There’s been a lot of talk recently about how 2016 was the worst year ever. You see it in headlines, think pieces, social media arguments, and my personal favourite, 2016 reimagined as a horror film in one particularly brilliant faux film trailer. Whatever your feelings on 2016, it’s clear that a lot of people are happy to see this year come to an end at midnight tonight, and I’d be lying if I said that I wasn’t one of them. On the basis of the world political scene alone, I’d say that this year has been pretty horrific, but I’m tired of talking about politics. There will be plenty of time for that in the months ahead. Today, as I reflect back on the year that was, it will be the people who we’ve lost who will be foremost in my mind. From artistic icons to personal friends, 2016 has come and gone at a terrible price. The list of the departed goes on and on, but for myself, there’s one death in particular that stands out. Carrie Fisher.
When I heard the news of her death on December 27th, I felt like someone had punched me in the stomach. It is a weird feeling to feel grief over someone you didn’t know personally, and yet that is the only way I can describe what I felt that day. I was grieving. I never met Carrie Fisher, but she did talk to me once, seven years ago, when I attended her one woman show Wishful Drinking in New York City. I was the youngest person in the audience by a wide margin, and because of this, she felt it prudent to come right up to the front of the stage and address me directly before talking about the love triangle between her mother, Debbie Reynolds, her father, Eddie Fisher, and the woman who came between them, Elizabeth Taylor. I don’t think I have to tell you which tabloid mainstay threesome she used to educate me on the context of the situation.
I remember sitting there thinking to myself gleefully, “Princess Leia just talked to me!”, but by the end of the show there was no more Princess Leia. Just Carrie Fisher. HBO will be airing Wishful Drinking tomorrow in honour of her untimely death, and if you have the means to watch it, do it. Seriously. I can’t think of a better way to start the new year than to watch this marvel of a woman talk so openly and candidly about her life and the trials and tribulations she’d faced over the years. I remember sitting in the audience all those years ago, and being completely blown away by the woman before me. She was smart, witty, honest, self-deprecating, confident, intelligent, strong, vulnerable, and brave, and I remember thinking that she had courage beyond what I thought was even possible to stand in front of complete strangers and give herself up so openly. I may have bought my ticket because I wanted to see “Princess Leia” in person, but I came out of that show wanting to be Carrie Fisher.
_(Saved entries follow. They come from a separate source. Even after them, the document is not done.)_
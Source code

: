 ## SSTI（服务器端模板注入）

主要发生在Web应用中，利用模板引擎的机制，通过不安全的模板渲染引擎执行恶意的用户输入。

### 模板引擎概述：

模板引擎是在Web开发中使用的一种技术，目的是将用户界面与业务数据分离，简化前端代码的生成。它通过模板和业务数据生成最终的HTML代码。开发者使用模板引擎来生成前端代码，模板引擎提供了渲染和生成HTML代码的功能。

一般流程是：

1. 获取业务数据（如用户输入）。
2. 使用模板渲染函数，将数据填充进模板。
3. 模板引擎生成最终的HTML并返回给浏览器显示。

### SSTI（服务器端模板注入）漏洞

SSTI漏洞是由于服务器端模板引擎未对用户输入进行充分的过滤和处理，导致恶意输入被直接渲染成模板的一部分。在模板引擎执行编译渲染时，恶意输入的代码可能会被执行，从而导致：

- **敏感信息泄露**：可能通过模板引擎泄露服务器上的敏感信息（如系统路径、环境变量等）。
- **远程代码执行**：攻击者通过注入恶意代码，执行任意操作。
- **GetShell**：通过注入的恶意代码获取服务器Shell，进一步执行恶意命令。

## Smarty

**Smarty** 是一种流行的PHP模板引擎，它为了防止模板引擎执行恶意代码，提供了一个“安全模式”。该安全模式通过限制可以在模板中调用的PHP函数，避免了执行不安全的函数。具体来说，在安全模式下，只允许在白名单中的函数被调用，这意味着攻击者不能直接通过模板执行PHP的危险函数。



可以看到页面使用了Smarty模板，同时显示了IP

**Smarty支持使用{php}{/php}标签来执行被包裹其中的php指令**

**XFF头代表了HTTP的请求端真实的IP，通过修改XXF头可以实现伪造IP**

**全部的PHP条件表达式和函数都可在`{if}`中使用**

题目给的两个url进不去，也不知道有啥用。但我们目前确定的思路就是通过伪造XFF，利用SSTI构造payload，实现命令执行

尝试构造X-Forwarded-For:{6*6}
Not literally, of course, but to an impressionable young woman, Carrie Fisher was the badass role model I needed for how to be unapologetically yourself and to not give a flying toaster what anyone else thought about it.
Because of this, Carrie Fisher was someone I greatly admired, and to hear of her passing at the end of a year that saw so many great artists leave us, I, like so many others, felt the urge to raise my middle finger at 2016 and curse this terrible year for taking so many before their time. But I’m not going to. I want to, but I’m not. Instead, I’m going to say thank you to a year that many would choose to forget. I’m going to end this year by thinking about the good things that happened, because there were many, but more importantly, I’m going to remember the lessons we can carry forward into 2017 and beyond, and thank 2016 for the opportunities to heed them.
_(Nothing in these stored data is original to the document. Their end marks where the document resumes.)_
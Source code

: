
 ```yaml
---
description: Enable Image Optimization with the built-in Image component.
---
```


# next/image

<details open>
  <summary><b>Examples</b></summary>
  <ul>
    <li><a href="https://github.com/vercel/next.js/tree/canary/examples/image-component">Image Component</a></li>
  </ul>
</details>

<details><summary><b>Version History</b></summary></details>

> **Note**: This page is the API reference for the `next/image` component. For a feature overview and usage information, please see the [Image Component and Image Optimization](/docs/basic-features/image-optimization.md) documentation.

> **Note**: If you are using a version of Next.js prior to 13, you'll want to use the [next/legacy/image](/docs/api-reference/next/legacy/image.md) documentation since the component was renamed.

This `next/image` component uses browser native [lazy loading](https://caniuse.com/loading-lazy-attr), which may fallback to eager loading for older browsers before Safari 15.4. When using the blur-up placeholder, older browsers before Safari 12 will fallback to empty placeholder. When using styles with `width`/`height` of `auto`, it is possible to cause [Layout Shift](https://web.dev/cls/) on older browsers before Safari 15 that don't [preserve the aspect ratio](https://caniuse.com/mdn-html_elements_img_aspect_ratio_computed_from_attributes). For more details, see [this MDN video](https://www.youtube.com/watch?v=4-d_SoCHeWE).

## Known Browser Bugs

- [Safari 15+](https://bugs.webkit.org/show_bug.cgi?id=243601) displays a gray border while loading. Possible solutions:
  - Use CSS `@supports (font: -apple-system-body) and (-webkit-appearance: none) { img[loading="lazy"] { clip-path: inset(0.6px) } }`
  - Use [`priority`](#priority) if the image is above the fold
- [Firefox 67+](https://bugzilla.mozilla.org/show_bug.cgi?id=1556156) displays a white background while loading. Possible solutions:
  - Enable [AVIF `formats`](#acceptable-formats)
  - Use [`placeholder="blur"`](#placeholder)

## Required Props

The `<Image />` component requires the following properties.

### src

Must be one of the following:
So thank you 2016, for reminding us of the precious gift of art and the artists who create it. Thank you for their music, films, and words, which will thankfully live on to inspire countless generations to come. Thank you for the pioneers and the trailblazers who taught us to believe that anything is possible if only you have the courage to pursue it. Thank you for reminding us that life is short and that time is a privilege to be treasured and not wasted. Thank you for all that you have taken away, for it only reinforces the need to value what we have left that much more. And thank you for not taking Betty White just yet.
For me, I’m going to go into 2017 with one image in mind. After the intermission of Wishful Drinking, the curtain came up on Carrie Fisher, alone on stage, curled up on a couch, reading a book. As the lights illuminated her, she looked up and cheekily waved at the audience, completely at ease with herself and ready to take on the world. That’s the kind of woman I want to be. So thank you Carrie Fisher. Thank you for the characters you embodied, the writings you gave us, and the path you blazed for women everywhere. As per your wishes, I’m reporting that you drowned in moonlight, strangled by your own bra, and I hope it was one hell of a ride. More importantly, as we step into the great big unknown that is 2017, I’m going to take each day with a wink, a laugh, and a defiant stance, just as I think you would have.
Happy New Year everyone!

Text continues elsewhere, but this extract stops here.